La qualification de la promesse d’embauche est déterminante, dans la mesure où sa reconnaissance entraîne celle « d’un engagement pratiquement irrévocable, et dont le bénéficiaire tire déjà un droit »[6]. Cela la distingue de la simple offre d’emploi, que l’employeur peut révoquer à tout moment tant que le candidat ne l’a pas acceptée. Cependant, l’obligation de bonne foi qui pèse sur l’employeur commande de nuancer ce principe de libre révocation de l’offre d’emploi tant qu’elle n’a pas été acceptée par le salarié. En effet, l’employeur commet un abus lorsqu’il révoque une offre d’emploi dans un délai trop court pour que le salarié lui fasse parvenir son acceptation[7].

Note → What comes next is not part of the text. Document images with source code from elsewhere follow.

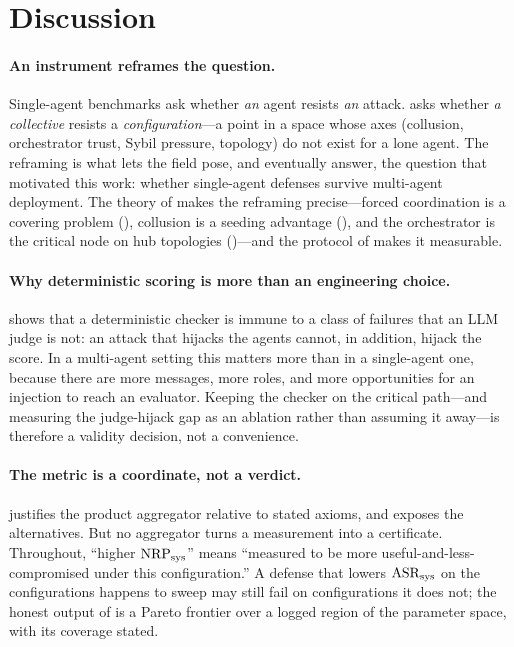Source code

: \section{Discussion}
\label{sec:discussion}

\paragraph{An instrument reframes the question.}
Single-agent benchmarks ask whether \emph{an} agent resists \emph{an} attack. 
asks whether \emph{a collective} resists a \emph{configuration}---a point in a space whose
axes (collusion, orchestrator trust, Sybil pressure, topology) do not exist for a lone
agent. The reframing is what lets the field pose, and eventually answer, the question that
motivated this work: whether single-agent defenses survive multi-agent deployment. The
theory of  makes the reframing precise---forced coordination is a covering
problem (), collusion is a seeding advantage (), and
the orchestrator is the critical node on hub topologies ()---and the
protocol of  makes it measurable.

\paragraph{Why deterministic scoring is more than an engineering choice.}
 shows that a deterministic checker is immune to a class of failures
that an LLM judge is not: an attack that hijacks the agents cannot, in addition, hijack the
score. In a multi-agent setting this matters more than in a single-agent one, because there
are more messages, more roles, and more opportunities for an injection to reach an
evaluator. Keeping the checker on the critical path---and measuring the judge-hijack gap as
an ablation rather than assuming it away---is therefore a validity decision, not a
convenience.

\paragraph{The metric is a coordinate, not a verdict.}
 justifies the product aggregator relative to stated axioms, and
 exposes the alternatives. But no aggregator turns a measurement into a
certificate. Throughout, ``higher $\NRPs$'' means ``measured to be more useful-and-less-
compromised under this configuration.'' A defense that lowers $\ASRs$ on the configurations
 happens to sweep may still fail on configurations it does not; the honest output
of  is a Pareto frontier over a logged region of the parameter space, with its
coverage stated.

Les juges du fond vont donc se livrer à une véritable analyse factuelle afin de déterminer s’il y a ou non promesse d’embauche – étant entendu que tous les litiges liés à la reconnaissance d’un tel engagement sont du ressort de la juridiction prud’homale[8]. Les juges disposent, en la matière, d’un pouvoir souverain[9].
Lorsque l’engagement pris par l’employeur est jugé suffisamment clair et précis, la promesse d’embauche lie l’employeur. En sa qualité d’avant-contrat, la promesse d’embauche est soumise aux règles de droit commun, notamment aux articles 1134 et 1147[10]du Code civil. L’employeur est donc tenu de respecter son engagement. Naturellement, l’employeur peut l’aménager, en stipulant que le salarié dispose d’un délai maximal pour accepter la promesse d’embauche, ou en le conditionnant à la survenance d’un événement précis tel que l’obtention d’un diplôme ou d’une qualification.
Quoi qu’il en soit, une fois la promesse caractérisée, l’employeur ne peut pas la résilier de mauvaise foi.
2. L’interdiction de résilier la promesse d’embauche de mauvaise foi
Une fois la promesse d’embauche faite au salarié, l’employeur est débiteur d’une obligation, contractée volontairement. Celle-ci est soumise au droit commun, notamment à l’obligation d’être exécutée de bonne foi. L’employeur ne peut, en conséquence, justifier la rupture d’une promesse d’embauche par des difficultés financières connues de lui au moment de la formulation de ladite promesse[11]. De la même manière, il ne saurait arguer du fait que le salarié a été licencié pour faute grave par son ancien employeur[12] pour se soustraire à son obligation.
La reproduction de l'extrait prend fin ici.